Так прошел месяц. К середине марта закончили клуб. Было решено отпраздновать открытие как следует, и на несколько дней Тоня забыла свои огорчения. Вместе с другими комсомольцами она вырезала бумажные занавески, рисовала лозунги, делала фанерные щиты, прибивала плакаты, пришивала колечки к занавесу для сцены. Старшая дочка Тятюшкина принесла кошку; как ни странно, в только что перестроенном клубе оказались мыши. Зефиров с недовольным выражением на лице провел электричество. Под руководством Ларисы за одни сутки подготовили самодеятельность: хор, пляску и чтение стихов, а дедушка Глечиков сам вызвался сыграть на балалайке «елецкого с фигурами». В субботу, накануне открытия, протопили печи, вымыли полы, поставили бачок с кипятком, и Тоня принесла свою кружку. Словом, было сделано все, что можно было сделать. Когда усталые девчата разошлись по домам, Тоня зажгла все лампочки и, стараясь вообразить себя первым посетителем, медленно прошла фойе, зал, сцену. Особенного удовлетворения она не получила: несмотря на все старания, клуб выглядел необжитым и жалким, лампочки светили тускло.
Но все изменилось на следующий день. На открытие клуба собрались со всего «куста» — так здесь назывался объединенный колхоз — и молодые и старые. Неожиданно приехал директор МТС и Игнатьев. Люди искренне радовались, хвалили Тоню.
— Все она, все она, касатка, — выпевала Алевтина Васильевна. — Каждый день, бывало, ко мне бегает, то за оселком, то за веревочкой… А я ей: «Пожалуйста, бери что хочешь…» Для такого дела разве жалко? — и утирала сухой рот концом платка.
— Ну, а Иван Саввич помогал? — спрашивал Игнатьев.
— Конечно! — отвечала Тоня.
— Ничего я им не помогал.

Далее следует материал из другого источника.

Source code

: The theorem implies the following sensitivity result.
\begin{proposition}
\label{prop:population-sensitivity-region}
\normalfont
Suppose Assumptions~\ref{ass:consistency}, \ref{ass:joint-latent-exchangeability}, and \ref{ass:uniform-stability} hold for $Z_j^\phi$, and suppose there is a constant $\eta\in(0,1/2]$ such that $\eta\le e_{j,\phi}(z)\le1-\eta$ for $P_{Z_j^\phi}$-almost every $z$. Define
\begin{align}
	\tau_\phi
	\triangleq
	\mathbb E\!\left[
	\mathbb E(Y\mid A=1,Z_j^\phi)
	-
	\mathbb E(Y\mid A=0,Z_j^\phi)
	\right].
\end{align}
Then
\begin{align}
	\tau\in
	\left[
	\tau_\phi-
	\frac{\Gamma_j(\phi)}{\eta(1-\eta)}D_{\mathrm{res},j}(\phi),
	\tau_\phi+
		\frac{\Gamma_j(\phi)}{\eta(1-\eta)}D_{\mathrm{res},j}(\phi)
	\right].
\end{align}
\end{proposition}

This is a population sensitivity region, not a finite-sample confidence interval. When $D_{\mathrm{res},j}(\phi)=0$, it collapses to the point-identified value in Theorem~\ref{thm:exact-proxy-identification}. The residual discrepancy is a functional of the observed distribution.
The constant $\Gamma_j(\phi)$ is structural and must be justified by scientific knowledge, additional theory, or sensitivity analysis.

Все сами, — сердито возражал Иван Саввич по принципу «стрижено — брито».
Народу набилось много. В зале сидели тесно, некоторые — на коленях друг у друга, и одна скамейка, сломалась. Однако вечер прошел хорошо. Говорили речи. Игнатьев обещал помочь инвентарем, директор МТС посулил кое-какую обстановку. Игнатьев похвалил комсомольцев за самодеятельность, но на концерт не остался. Он торопился и в перерыве уехал куда-то вместе с директором МТС.
Концертная часть поначалу тоже удалась. Даже дедушка Глечиков пользовался успехом. Он играл «елецкого», вскидывая балалайку на голову, держа ее за спиной, пропуская между кривыми ногами, и Тоне казалось, что балалайка играет сама. Это и называлось «фигурами». Деду долго хлопали. Он несколько раз выходил кланяться и вдруг, ни с того ни с сего заявил, что будет читать стихи. Под шум и смех, под сердитый шепот Лени, который махал рукой из-за кулис, дедушка выставил вперед ногу и начал декламировать: «Орлиное племя, матросы, матросы».